*** Exercise data Section Begins ***

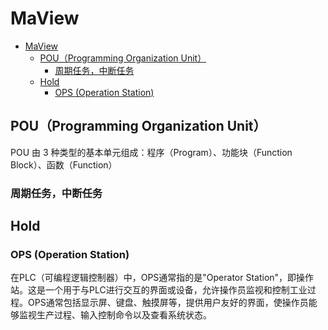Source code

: # MaView

- [MaView](#maview)
  - [POU（Programming Organization Unit）](#pouprogramming-organization-unit)
    - [周期任务，中断任务](#周期任务中断任务)
  - [Hold](#hold)
    - [OPS (Operation Station)](#ops-operation-station)

## POU（Programming Organization Unit）

POU 由 3 种类型的基本单元组成：程序（Program）、功能块（Function Block）、函数（Function）

### 周期任务，中断任务

## Hold
### OPS (Operation Station)

在PLC（可编程逻辑控制器）中，OPS通常指的是"Operator Station"，即操作站。这是一个用于与PLC进行交互的界面或设备，允许操作员监视和控制工业过程。OPS通常包括显示屏、键盘、触摸屏等，提供用户友好的界面，使操作员能够监视生产过程、输入控制命令以及查看系统状态。


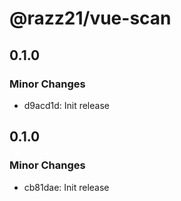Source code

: # @razz21/vue-scan

## 0.1.0

### Minor Changes

- d9acd1d: Init release

## 0.1.0

### Minor Changes

- cb81dae: Init release
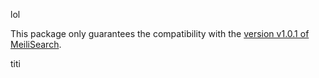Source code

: lol

This package only guarantees the compatibility with the [version v1.0.1 of MeiliSearch](https://github.com/meilisearch/MeiliSearch/releases/tag/v1.0.1).


titi
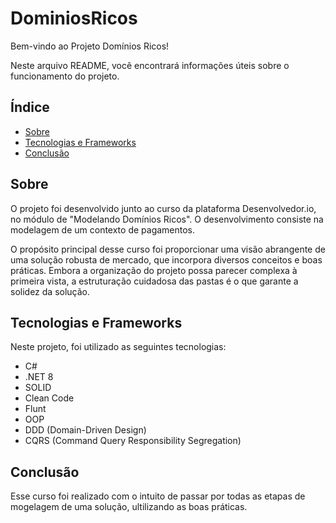 # DominiosRicos

Bem-vindo ao Projeto Domínios Ricos! 

Neste arquivo README, você encontrará informações úteis sobre o funcionamento do projeto.

## Índice

- [Sobre](#sobre)
- [Tecnologias e Frameworks](#tecnologias-e-frameworks)
- [Conclusão](#conclusão)

## Sobre

O projeto foi desenvolvido junto ao curso da plataforma Desenvolvedor.io, no módulo de "Modelando Domínios Ricos". O desenvolvimento consiste na modelagem de um contexto de pagamentos.

O propósito principal desse curso foi proporcionar uma visão abrangente de uma solução robusta de mercado, que incorpora diversos conceitos e boas práticas. Embora a organização do projeto possa parecer complexa à primeira vista, a estruturação cuidadosa das pastas é o que garante a solidez da solução.

## Tecnologias e Frameworks 

Neste projeto, foi utilizado as seguintes tecnologias:

- C# 
- .NET 8
- SOLID
- Clean Code
- Flunt
- OOP
- DDD (Domain-Driven Design)
- CQRS (Command Query Responsibility Segregation)


## Conclusão

Esse curso foi realizado com o intuito de passar por todas as etapas de mogelagem de uma solução, ultilizando as boas práticas.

*** Exercise data Section Ends ***

Work item:
Give back the entries verbatim but drop every picture.

Written response:
Source code

: # MaView

- [MaView](#maview)
  - [POU（Programming Organization Unit）](#pouprogramming-organization-unit)
    - [周期任务，中断任务](#周期任务中断任务)
  - [Hold](#hold)
    - [OPS (Operation Station)](#ops-operation-station)

## POU（Programming Organization Unit）

POU 由 3 种类型的基本单元组成：程序（Program）、功能块（Function Block）、函数（Function）

### 周期任务，中断任务

## Hold
### OPS (Operation Station)

在PLC（可编程逻辑控制器）中，OPS通常指的是"Operator Station"，即操作站。这是一个用于与PLC进行交互的界面或设备，允许操作员监视和控制工业过程。OPS通常包括显示屏、键盘、触摸屏等，提供用户友好的界面，使操作员能够监视生产过程、输入控制命令以及查看系统状态。


Source code

: # @razz21/vue-scan

## 0.1.0

### Minor Changes

- d9acd1d: Init release

## 0.1.0

### Minor Changes

- cb81dae: Init release
Source code

: lol

This package only guarantees the compatibility with the [version v1.0.1 of MeiliSearch](https://github.com/meilisearch/MeiliSearch/releases/tag/v1.0.1).


titi
 # DominiosRicos

Bem-vindo ao Projeto Domínios Ricos! 

Neste arquivo README, você encontrará informações úteis sobre o funcionamento do projeto.

## Índice

- [Sobre](#sobre)
- [Tecnologias e Frameworks](#tecnologias-e-frameworks)
- [Conclusão](#conclusão)

## Sobre

O projeto foi desenvolvido junto ao curso da plataforma Desenvolvedor.io, no módulo de "Modelando Domínios Ricos". O desenvolvimento consiste na modelagem de um contexto de pagamentos.

O propósito principal desse curso foi proporcionar uma visão abrangente de uma solução robusta de mercado, que incorpora diversos conceitos e boas práticas. Embora a organização do projeto possa parecer complexa à primeira vista, a estruturação cuidadosa das pastas é o que garante a solidez da solução.

## Tecnologias e Frameworks 

Neste projeto, foi utilizado as seguintes tecnologias:

- C# 
- .NET 8
- SOLID
- Clean Code
- Flunt
- OOP
- DDD (Domain-Driven Design)
- CQRS (Command Query Responsibility Segregation)


## Conclusão

Esse curso foi realizado com o intuito de passar por todas as etapas de mogelagem de uma solução, ultilizando as boas práticas.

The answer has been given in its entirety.